0:07 But on the Python side, it's simple.
0:08 We have a person object. We want to create them, past some initial data over
0:12 to them, their name is Michael, and so on.
0:15 Now let's imagine that to accomplish this operation we need 78 bytes of RAM from the
0:23 operating system. What happens? How does that get into Python? Like,
0:28 what part of memory do we get?
0:30 How is it organized and so on?
0:32 So a very simplistic and naive way to think about this would be all right,
0:37 what we're gonna do is going to go down to the C-layer, and C-Layer
0:40 is going to use the underlying operating system mechanism for getting itself some memory.
0:46 It'll malloc it, right? So malloc is the C allocation side and then free, we would call
0:52 free on the pointer to make that memory go away,
0:54 Okay? So you might just think that the C runtime just goes to the
0:58 operating system and says "give me 78 bytes", and the operating system says "super,
1:03 we're gonna provide 78 bytes of virtual memory that we've allocated to that process",
1:09 which then, boom into that we put the thing that we need, some object
1:14 that has an id and the id wasn't explicitly set.
1:17 But, let's say it's generated.
1:18 The id is that in the name is Michael. Well,
1:23 that seems straightforward enough. I mean,
1:24 you have these layers, right?
1:26 Python is running and then Python is running actually implemented in C and C is running on top
1:31 of the operating system and the operating system is running on real RAM on top of hardware.
1:36 So this seems like a reasonable thought process.
1:39 But no, no, no. This is not what happens.
1:43 There's a whole lot more going on.
1:44 In fact, that's what this whole chapter is about,
1:46 is talking about what happens along these steps.
1:50 And it's not what we've described here.
1:53 Let's try again. So at
1:55 the base we, of course,
1:56 still have RAM. We have hardware.
1:58 That's where memory lives. We still have an operating system.
2:01 Operating systems provide virtual memory to the various processes that are running so that one process
2:07 can't reach in and grab the memory of another.
2:09 For example, we saw that there's ways in the operating system to allocate stuff.

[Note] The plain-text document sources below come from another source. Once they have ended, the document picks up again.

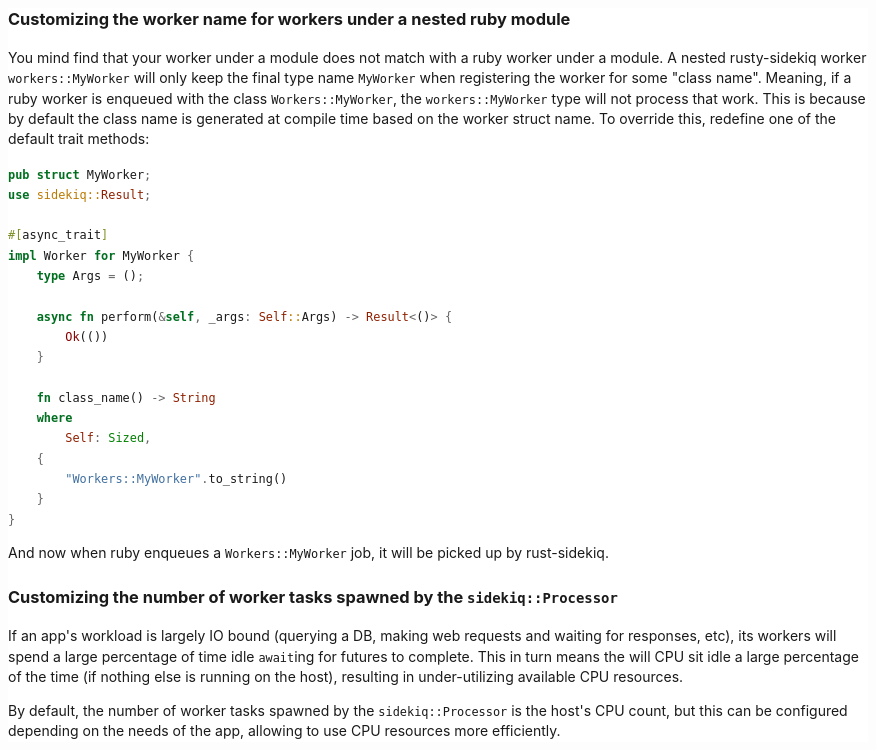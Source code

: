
 ```rust
```

### Customizing the worker name for workers under a nested ruby module

You mind find that your worker under a module does not match with a ruby worker under a module.
A nested rusty-sidekiq worker `workers::MyWorker` will only keep the final type name `MyWorker` when
registering the worker for some "class name". Meaning, if a ruby worker is enqueued with the class
`Workers::MyWorker`, the `workers::MyWorker` type will not process that work. This is because by default
the class name is generated at compile time based on the worker struct name. To override this, redefine one
of the default trait methods:

```rust
pub struct MyWorker;
use sidekiq::Result;

#[async_trait]
impl Worker for MyWorker {
    type Args = ();

    async fn perform(&self, _args: Self::Args) -> Result<()> {
        Ok(())
    }

    fn class_name() -> String
    where
        Self: Sized,
    {
        "Workers::MyWorker".to_string()
    }
}
```

And now when ruby enqueues a `Workers::MyWorker` job, it will be picked up by rust-sidekiq.

### Customizing the number of worker tasks spawned by the `sidekiq::Processor`

If an app's workload is largely IO bound (querying a DB, making web requests and waiting for responses, etc), its
workers will spend a large percentage of time idle `await`ing for futures to complete. This in turn means the will CPU
sit idle a large percentage of the time (if nothing else is running on the host), resulting in under-utilizing available
CPU resources.

By default, the number of worker tasks spawned by the `sidekiq::Processor` is the host's CPU count, but this can
be configured depending on the needs of the app, allowing to use CPU resources more efficiently.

2:15 So at C, there's an API called malloc that's gonna talk to the underlying operating
2:20 system. This is what we had sort of envisioned the world to be before.
2:24 But there's additional layers of really advanced stuff happening on top here.
2:29 Above this, we have what's called Pythons allocator or the PyMem
2:34 API and PyMalloc.
2:36 So the C runtime doesn't just call malloc,
2:39 it calls PyMalloc, which runs through a whole bunch of different strategies to do
2:44 things more efficiently. We saw that in python and Cpython in particular,
2:49 that every tiny little piece of data that you work with, everything, numbers,
2:53 characters, strings, all the way up to lists and dictionaries and whatnot,
2:58 these are all objects, and every one of them requires a special separate allocation,
3:02 often very small bits of data,
3:04 and that's why Python has this
3:06 Pymalloc. But wait, there's more.
3:10 If you're allocating something small, and by small,
3:14 I mean sys.getsizeof,
3:16 not my fancy reversal thing. So if you're allocating something that is in its own
3:21 essence small, then Python is going to use something called the "Small Object Allocator",
3:27 which goes through a whole bunch of patterns and techniques to optimize this further,
3:32 and we're going to dig into that a bunch.
3:34 So if you want to see all this happening,
3:35 you can go to "", the link at
3:40 the bottom, and actually the source code is ridiculously well documented.
3:45 There's like paragraphs of stuff talking about all these things in here,
3:49 but there's actually, in there, There's a picture, ASCII art-like picture that looks
3:53 very much like this diagram that I drew for you with some details that I left
3:57 out, but they're in the source code.